# [GOAL OF THE EXERCISE]
Check every line of the data and copy the ones where "bfseries" appears.

Collected data

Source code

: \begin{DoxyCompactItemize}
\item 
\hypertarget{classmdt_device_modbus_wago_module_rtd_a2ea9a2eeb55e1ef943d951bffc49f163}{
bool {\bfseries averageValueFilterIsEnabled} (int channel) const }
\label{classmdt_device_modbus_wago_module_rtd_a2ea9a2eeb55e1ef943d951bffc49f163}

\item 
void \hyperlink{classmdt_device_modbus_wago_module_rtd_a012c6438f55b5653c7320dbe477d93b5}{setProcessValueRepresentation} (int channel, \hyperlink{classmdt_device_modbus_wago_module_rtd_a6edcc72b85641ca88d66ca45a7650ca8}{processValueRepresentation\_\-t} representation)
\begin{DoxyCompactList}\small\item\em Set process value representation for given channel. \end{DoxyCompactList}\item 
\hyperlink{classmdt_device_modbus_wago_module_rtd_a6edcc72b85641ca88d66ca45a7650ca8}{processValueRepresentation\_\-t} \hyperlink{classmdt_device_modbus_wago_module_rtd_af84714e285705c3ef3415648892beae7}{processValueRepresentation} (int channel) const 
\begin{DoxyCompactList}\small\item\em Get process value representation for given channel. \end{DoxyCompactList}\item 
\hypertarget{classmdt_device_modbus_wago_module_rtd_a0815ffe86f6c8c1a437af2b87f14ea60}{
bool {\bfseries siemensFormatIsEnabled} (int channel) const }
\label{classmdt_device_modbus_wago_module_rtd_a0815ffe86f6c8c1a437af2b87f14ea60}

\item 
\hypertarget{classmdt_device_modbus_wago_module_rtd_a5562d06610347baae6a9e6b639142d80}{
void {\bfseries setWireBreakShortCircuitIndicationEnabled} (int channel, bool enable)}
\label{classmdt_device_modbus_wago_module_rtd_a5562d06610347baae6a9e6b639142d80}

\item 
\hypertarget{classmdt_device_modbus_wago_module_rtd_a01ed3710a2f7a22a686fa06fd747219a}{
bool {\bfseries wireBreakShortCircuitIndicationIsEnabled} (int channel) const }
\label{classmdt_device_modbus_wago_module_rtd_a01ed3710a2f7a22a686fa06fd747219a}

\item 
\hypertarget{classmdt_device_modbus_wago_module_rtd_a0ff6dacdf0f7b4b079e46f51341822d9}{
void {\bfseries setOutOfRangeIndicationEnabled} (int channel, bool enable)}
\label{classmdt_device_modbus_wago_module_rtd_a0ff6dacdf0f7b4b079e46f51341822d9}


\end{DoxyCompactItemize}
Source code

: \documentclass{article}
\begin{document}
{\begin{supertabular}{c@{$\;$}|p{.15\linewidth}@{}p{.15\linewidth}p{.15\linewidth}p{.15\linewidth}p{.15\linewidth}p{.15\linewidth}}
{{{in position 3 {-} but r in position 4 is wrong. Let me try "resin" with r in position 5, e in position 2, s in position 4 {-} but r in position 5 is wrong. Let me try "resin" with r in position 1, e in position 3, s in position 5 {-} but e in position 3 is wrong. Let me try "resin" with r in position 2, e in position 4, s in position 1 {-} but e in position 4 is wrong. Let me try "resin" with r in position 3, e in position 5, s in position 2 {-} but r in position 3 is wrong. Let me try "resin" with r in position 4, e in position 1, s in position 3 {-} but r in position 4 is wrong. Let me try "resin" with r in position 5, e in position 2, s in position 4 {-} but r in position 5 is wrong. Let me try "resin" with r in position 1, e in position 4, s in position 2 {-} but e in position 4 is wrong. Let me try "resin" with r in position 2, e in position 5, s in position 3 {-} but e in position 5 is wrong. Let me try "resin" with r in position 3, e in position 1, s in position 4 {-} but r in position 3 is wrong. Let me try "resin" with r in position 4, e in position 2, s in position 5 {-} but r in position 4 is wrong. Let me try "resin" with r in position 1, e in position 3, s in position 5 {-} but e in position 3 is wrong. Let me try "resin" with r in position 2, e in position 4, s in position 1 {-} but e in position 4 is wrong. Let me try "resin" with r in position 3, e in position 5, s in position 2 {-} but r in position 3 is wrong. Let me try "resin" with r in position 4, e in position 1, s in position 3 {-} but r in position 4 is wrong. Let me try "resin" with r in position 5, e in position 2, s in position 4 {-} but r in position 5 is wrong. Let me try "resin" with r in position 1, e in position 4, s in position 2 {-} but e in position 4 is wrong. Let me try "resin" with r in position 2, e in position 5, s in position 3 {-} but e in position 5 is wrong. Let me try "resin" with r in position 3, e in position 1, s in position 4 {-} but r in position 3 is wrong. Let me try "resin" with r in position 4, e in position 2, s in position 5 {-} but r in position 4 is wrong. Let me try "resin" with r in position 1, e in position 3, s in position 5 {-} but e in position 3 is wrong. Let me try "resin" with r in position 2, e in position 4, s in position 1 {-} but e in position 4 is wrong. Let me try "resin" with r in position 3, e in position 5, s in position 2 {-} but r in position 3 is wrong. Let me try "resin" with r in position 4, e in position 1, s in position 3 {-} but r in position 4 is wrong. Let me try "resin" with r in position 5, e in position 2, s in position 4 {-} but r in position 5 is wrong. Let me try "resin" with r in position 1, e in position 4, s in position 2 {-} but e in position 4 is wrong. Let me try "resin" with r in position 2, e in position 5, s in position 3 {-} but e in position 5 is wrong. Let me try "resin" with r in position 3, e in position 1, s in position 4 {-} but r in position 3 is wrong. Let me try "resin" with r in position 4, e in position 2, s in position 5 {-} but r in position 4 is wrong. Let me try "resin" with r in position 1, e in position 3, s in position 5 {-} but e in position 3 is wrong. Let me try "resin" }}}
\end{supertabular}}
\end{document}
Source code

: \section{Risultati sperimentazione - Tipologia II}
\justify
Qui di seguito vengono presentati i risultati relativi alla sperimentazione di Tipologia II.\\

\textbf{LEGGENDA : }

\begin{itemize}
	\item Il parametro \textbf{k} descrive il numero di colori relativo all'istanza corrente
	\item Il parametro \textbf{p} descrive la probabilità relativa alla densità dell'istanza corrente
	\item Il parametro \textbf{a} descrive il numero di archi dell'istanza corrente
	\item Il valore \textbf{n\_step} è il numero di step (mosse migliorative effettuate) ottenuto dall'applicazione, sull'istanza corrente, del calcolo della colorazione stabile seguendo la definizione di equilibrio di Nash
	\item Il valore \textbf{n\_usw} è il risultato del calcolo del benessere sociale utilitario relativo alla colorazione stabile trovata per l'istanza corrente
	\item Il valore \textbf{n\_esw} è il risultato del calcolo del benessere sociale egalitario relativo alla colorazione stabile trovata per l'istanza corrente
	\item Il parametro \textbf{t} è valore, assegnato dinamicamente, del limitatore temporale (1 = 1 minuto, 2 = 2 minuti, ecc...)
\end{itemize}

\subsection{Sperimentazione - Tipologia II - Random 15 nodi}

# [RESPONSE BELOW]
bool {\bfseries averageValueFilterIsEnabled} (int channel) const }
bool {\bfseries siemensFormatIsEnabled} (int channel) const }
void {\bfseries setWireBreakShortCircuitIndicationEnabled} (int channel, bool enable)}
bool {\bfseries wireBreakShortCircuitIndicationIsEnabled} (int channel) const }
void {\bfseries setOutOfRangeIndicationEnabled} (int channel, bool enable)}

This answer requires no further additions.